▶ ABOUT THIS EXERCISE
How do the lines below between the ones holding "(\lambda + G)" and "De modo similar", inclusive, read? Give them again exactly, with no other lines.

▶ AVAILABLE RECORDS
◇ ◇ ◇ ◇ ◇ ◇ ◇
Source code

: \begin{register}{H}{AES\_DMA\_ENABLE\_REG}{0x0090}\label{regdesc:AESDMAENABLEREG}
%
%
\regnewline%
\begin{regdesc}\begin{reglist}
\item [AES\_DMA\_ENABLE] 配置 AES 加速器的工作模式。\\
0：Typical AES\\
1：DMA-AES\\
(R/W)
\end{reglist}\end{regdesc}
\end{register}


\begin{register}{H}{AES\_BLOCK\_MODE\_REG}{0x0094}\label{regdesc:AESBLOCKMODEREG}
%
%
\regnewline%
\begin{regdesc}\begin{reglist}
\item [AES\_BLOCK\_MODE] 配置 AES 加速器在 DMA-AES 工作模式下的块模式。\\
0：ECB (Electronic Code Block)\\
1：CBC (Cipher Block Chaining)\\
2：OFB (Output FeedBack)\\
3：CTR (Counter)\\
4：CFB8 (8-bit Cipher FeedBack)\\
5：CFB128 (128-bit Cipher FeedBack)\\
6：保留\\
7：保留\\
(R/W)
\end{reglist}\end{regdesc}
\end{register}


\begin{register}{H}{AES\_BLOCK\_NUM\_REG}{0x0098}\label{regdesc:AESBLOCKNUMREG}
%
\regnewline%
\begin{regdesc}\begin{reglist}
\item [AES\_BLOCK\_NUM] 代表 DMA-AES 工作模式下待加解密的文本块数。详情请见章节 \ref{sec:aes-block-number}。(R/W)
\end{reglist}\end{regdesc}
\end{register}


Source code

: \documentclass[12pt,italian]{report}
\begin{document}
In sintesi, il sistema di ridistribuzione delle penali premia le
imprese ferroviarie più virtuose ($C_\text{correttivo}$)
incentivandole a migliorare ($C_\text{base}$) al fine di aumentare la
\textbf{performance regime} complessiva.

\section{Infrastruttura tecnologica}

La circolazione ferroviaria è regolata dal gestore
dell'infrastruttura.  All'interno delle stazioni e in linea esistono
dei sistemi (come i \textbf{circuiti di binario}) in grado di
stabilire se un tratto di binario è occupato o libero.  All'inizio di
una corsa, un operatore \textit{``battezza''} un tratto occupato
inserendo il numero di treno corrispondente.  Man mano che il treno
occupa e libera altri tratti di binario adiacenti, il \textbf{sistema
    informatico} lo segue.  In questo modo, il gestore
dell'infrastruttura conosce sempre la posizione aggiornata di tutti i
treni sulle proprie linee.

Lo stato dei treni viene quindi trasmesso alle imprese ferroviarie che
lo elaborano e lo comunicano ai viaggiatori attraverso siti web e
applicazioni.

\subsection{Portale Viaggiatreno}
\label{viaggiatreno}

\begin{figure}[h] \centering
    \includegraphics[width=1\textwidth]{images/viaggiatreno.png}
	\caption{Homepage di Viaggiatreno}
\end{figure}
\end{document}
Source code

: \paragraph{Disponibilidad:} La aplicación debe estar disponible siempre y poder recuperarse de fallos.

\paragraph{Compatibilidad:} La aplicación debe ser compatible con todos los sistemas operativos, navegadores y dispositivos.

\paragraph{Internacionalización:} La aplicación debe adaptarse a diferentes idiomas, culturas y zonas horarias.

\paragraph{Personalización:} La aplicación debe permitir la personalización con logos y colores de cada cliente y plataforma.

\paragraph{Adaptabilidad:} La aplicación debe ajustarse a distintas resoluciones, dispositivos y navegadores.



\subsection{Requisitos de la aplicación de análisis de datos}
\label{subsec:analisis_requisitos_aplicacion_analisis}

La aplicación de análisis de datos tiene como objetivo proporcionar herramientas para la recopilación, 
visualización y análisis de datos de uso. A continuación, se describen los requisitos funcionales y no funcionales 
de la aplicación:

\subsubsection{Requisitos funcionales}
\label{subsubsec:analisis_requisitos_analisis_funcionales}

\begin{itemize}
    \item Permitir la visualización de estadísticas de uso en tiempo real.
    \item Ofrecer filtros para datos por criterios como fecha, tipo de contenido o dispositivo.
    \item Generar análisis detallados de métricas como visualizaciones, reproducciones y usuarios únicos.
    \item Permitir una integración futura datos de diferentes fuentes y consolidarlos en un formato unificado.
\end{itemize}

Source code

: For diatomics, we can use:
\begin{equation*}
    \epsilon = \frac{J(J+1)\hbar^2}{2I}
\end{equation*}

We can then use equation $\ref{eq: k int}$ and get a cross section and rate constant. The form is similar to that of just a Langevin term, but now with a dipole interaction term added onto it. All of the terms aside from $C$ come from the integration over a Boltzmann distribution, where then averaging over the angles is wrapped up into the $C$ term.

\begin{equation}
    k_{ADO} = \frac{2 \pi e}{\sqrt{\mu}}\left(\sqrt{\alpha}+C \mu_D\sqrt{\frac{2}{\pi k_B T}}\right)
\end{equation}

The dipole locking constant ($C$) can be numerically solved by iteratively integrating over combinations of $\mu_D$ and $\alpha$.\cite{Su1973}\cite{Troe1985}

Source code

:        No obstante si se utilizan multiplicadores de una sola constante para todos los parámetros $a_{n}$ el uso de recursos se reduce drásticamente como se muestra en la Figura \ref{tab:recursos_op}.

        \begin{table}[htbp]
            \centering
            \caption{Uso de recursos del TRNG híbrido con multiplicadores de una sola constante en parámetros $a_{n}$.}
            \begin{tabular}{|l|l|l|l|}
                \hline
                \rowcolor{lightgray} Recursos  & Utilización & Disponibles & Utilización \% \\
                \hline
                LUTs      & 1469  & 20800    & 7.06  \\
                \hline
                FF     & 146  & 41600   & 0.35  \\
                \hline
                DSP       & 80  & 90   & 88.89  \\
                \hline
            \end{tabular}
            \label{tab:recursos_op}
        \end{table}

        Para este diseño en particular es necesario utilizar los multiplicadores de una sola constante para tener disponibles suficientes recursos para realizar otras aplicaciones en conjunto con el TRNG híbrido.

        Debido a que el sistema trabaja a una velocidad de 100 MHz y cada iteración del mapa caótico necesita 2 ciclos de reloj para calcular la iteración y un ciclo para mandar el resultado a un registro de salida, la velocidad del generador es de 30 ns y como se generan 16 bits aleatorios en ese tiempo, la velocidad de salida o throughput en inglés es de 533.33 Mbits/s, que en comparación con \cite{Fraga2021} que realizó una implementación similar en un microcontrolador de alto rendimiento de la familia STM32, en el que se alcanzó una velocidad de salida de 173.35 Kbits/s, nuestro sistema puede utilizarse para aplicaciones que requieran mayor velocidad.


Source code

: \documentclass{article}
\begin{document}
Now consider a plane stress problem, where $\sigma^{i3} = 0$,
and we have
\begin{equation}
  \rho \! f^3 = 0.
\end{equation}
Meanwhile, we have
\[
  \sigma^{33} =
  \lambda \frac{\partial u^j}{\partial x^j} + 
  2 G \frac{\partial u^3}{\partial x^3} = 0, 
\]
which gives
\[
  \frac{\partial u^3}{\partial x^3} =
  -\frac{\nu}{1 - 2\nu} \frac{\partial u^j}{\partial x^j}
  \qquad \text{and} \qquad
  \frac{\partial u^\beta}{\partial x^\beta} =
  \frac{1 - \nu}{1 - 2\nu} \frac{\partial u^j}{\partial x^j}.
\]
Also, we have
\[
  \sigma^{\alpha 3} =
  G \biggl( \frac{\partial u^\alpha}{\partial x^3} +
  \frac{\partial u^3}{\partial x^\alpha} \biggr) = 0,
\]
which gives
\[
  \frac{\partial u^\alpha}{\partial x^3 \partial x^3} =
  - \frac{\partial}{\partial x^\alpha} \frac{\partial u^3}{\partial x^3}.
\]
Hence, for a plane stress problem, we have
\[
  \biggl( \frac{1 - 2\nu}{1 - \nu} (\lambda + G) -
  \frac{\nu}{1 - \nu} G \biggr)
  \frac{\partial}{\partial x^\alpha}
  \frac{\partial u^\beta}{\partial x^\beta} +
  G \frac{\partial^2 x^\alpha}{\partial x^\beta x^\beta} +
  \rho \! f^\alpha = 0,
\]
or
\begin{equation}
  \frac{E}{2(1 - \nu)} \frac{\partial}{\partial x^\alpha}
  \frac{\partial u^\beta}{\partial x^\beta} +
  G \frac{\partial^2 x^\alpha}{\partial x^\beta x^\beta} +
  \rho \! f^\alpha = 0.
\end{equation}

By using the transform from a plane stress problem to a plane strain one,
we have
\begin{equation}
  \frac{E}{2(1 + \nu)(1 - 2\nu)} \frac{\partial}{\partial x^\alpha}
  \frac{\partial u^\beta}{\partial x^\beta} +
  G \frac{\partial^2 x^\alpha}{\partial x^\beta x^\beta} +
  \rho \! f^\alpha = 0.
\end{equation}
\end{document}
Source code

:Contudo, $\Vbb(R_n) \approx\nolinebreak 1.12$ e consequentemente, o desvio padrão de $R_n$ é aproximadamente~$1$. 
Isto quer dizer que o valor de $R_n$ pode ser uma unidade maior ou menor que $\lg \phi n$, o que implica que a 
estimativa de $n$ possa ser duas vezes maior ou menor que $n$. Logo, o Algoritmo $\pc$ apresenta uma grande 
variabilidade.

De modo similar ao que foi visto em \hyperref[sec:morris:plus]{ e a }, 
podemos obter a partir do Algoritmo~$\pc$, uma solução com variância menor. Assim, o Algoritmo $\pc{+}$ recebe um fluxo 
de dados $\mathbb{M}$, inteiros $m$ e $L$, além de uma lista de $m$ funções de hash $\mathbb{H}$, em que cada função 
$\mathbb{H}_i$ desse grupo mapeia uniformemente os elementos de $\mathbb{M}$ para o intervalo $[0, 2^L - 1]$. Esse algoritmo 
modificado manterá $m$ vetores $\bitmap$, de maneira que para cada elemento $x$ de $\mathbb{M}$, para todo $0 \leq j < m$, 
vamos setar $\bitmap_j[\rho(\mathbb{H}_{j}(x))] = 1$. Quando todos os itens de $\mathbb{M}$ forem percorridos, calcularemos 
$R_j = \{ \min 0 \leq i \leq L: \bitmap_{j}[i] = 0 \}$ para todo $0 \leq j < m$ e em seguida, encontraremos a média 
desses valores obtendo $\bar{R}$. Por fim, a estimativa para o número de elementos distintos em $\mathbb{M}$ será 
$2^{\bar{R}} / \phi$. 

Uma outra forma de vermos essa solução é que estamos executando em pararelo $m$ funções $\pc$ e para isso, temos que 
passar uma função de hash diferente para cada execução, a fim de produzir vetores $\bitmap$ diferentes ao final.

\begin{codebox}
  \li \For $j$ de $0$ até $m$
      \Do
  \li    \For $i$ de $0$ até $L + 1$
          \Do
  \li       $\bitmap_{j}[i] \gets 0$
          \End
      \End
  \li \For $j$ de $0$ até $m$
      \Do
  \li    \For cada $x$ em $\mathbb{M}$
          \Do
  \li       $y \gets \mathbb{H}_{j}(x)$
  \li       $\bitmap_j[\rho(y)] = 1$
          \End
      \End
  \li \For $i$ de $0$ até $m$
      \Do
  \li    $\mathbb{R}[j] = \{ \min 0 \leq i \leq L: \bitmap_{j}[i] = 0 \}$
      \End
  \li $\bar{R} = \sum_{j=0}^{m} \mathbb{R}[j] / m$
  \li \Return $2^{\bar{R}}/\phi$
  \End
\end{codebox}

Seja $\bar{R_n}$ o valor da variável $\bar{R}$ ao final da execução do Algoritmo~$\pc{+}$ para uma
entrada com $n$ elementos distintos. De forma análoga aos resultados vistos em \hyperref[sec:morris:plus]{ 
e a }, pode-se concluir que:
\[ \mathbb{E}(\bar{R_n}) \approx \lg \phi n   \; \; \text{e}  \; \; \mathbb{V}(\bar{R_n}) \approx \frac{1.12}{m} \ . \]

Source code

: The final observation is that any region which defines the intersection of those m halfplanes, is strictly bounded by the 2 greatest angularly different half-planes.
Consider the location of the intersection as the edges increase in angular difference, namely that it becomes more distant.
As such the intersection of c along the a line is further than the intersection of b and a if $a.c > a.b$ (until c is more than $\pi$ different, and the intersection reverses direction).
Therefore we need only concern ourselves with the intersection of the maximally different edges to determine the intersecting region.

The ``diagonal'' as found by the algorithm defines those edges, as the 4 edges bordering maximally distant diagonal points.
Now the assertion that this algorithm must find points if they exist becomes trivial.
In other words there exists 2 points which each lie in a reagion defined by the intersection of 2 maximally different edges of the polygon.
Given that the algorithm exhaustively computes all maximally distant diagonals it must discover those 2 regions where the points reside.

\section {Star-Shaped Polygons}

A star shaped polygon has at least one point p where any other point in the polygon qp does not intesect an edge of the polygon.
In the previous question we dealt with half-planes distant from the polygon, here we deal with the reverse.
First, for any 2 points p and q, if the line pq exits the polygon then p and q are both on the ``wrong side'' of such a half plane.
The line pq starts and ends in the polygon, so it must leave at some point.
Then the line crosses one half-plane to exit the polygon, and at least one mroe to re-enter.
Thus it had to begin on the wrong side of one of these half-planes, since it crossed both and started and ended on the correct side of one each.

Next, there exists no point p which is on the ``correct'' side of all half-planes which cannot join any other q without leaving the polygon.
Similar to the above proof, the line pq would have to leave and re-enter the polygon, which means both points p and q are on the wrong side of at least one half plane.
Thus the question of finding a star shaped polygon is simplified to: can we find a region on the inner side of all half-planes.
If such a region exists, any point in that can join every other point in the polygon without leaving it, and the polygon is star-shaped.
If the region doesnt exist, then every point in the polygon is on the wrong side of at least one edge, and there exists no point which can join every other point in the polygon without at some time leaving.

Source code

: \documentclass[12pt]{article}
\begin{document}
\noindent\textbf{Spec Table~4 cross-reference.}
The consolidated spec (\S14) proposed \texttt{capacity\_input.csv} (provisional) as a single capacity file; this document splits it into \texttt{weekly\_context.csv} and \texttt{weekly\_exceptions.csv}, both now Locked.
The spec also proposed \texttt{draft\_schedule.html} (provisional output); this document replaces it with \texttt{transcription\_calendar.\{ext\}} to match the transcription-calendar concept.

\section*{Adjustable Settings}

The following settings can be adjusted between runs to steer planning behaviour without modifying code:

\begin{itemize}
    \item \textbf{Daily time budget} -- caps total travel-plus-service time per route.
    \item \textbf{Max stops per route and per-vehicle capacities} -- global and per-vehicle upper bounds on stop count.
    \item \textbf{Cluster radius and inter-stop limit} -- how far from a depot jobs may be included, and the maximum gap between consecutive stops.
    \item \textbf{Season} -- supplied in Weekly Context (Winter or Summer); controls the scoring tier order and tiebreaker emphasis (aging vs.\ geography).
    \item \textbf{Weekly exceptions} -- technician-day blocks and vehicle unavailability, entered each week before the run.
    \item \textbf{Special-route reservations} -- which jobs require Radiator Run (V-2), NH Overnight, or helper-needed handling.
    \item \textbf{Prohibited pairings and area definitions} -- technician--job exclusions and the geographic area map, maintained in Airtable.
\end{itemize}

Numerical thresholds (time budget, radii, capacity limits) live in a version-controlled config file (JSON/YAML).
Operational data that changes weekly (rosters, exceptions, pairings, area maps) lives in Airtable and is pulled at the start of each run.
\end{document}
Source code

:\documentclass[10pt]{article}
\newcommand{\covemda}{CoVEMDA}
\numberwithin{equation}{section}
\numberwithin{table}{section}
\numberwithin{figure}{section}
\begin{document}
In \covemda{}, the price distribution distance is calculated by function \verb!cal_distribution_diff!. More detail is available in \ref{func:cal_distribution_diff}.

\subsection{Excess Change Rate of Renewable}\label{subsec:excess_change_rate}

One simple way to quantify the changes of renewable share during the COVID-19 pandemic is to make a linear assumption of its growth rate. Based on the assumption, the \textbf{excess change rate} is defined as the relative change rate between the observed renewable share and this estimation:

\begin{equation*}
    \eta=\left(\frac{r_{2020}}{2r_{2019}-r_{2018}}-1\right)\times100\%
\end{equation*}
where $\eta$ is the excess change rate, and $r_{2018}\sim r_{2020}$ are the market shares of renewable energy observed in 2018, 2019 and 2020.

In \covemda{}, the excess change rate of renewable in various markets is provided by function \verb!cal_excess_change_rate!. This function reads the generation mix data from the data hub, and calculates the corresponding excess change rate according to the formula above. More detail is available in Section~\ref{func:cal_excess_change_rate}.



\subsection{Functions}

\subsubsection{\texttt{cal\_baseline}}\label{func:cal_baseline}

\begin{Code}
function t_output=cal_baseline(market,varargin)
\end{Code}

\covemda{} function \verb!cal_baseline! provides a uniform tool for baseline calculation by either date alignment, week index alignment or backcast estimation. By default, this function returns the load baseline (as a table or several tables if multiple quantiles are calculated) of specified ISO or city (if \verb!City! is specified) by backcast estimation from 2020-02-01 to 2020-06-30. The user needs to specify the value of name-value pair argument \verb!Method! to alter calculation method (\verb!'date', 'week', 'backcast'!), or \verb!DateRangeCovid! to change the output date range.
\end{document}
◇ ◇ ◇ ◇ ◇ ◇ ◇
▶ SOLUTION BELOW
  \biggl( \frac{1 - 2\nu}{1 - \nu} (\lambda + G) -
  \frac{\nu}{1 - \nu} G \biggr)
  \frac{\partial}{\partial x^\alpha}
  \frac{\partial u^\beta}{\partial x^\beta} +
  G \frac{\partial^2 x^\alpha}{\partial x^\beta x^\beta} +
  \rho \! f^\alpha = 0,
\]
or
\begin{equation}
  \frac{E}{2(1 - \nu)} \frac{\partial}{\partial x^\alpha}
  \frac{\partial u^\beta}{\partial x^\beta} +
  G \frac{\partial^2 x^\alpha}{\partial x^\beta x^\beta} +
  \rho \! f^\alpha = 0.
\end{equation}

By using the transform from a plane stress problem to a plane strain one,
we have
\begin{equation}
  \frac{E}{2(1 + \nu)(1 - 2\nu)} \frac{\partial}{\partial x^\alpha}
  \frac{\partial u^\beta}{\partial x^\beta} +
  G \frac{\partial^2 x^\alpha}{\partial x^\beta x^\beta} +
  \rho \! f^\alpha = 0.
\end{equation}
\end{document}
Source code

:Contudo, $\Vbb(R_n) \approx\nolinebreak 1.12$ e consequentemente, o desvio padrão de $R_n$ é aproximadamente~$1$. 
Isto quer dizer que o valor de $R_n$ pode ser uma unidade maior ou menor que $\lg \phi n$, o que implica que a 
estimativa de $n$ possa ser duas vezes maior ou menor que $n$. Logo, o Algoritmo $\pc$ apresenta uma grande 
variabilidade.

De modo similar ao que foi visto em \hyperref[sec:morris:plus]{ e a }, 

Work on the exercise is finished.